- **RECORDS SHOWN**
⟨
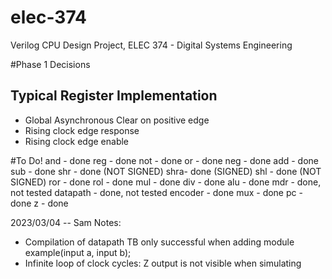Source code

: # elec-374
Verilog CPU Design Project, ELEC 374 - Digital Systems Engineering

#Phase 1 Decisions
## Typical Register Implementation
- Global Asynchronous Clear on positive edge
- Rising clock edge response
- Rising clock edge enable

#To Do!
and - done
reg - done
not - done
or  - done
neg - done
add - done
sub - done
shr - done (NOT SIGNED)
shra- done (SIGNED)
shl - done (NOT SIGNED)
ror - done 
rol - done
mul - done
div - done
alu - done 
mdr - done, not tested
datapath - done, not tested
encoder - done
mux - done
pc - done
z - done

2023/03/04 -- Sam Notes:
- Compilation of datapath TB only successful when adding module example(input a, input b);
- Infinite loop of clock cycles: Z output is not visible when simulating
⟩
- **WORK TO BE COMPLETED**
Tally how many lines in the material above hold the word "Rising". Write only that number.

- **ANSWER SPACE**
2